Eskiden sadece bilişim araçlarının kullanım belirlenmişti. Şimdi ise sosyal medya paylaşımlarının içeriği belirlenmiş oldu. Geçtiğimiz hafta Milli Eğitim Bakanlığı 'Ortaöğretim Kurumları Yönetmeliğindeki değişiklikler Resmi Gazetede yayımlanarak yürürlüğe girdi. Sosyal medya düzenlemesinin ardından gelen yasaklar çeşitli kesimlerde yüksek sesle tartışılmaya devam ediyor.

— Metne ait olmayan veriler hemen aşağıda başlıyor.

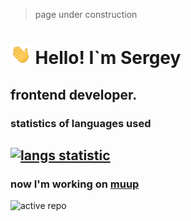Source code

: > page under construction


# <img src="./assets/Hi.gif" height='32'/> Hello! I`m Sergey
## frontend developer.

### statistics of languages ​​used
[![langs statistic](https://chepuhasasha.herokuapp.com/languages_statistic/?user=chepuhasasha&width=500&font_style=normal&font_size=12)](https://chepuhasasha.herokuapp.com)
---
### now I'm working on <!-- ACTIVE_REPO --> [muup]()

![active repo](https://chepuhasasha.herokuapp.com/svg/repo/?name=muup&user=chepuhasasha)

Bazı eğitimciler düzenlemeyi 'sosyal mecraları kısıtlayan, öğrencilerin sosyalleşmesini önleyen, eleştirel ortama yeni bir müdahele, öğrencilerin tepkisini önleyen, psikolojilerini olumsuz etkileyen, baskı ve korkutma yöntemi, ağır ve kabul edilemez, aşırı sert diye nitelerken bazı kesimler de değişikliği sosyal medyada paylaşılan belge ve fotoğrafların kişisel haklara saldırılar yüzünden değişikliği bir tedbir ve olumlu yaklaşım olarak işaret ediyorlar.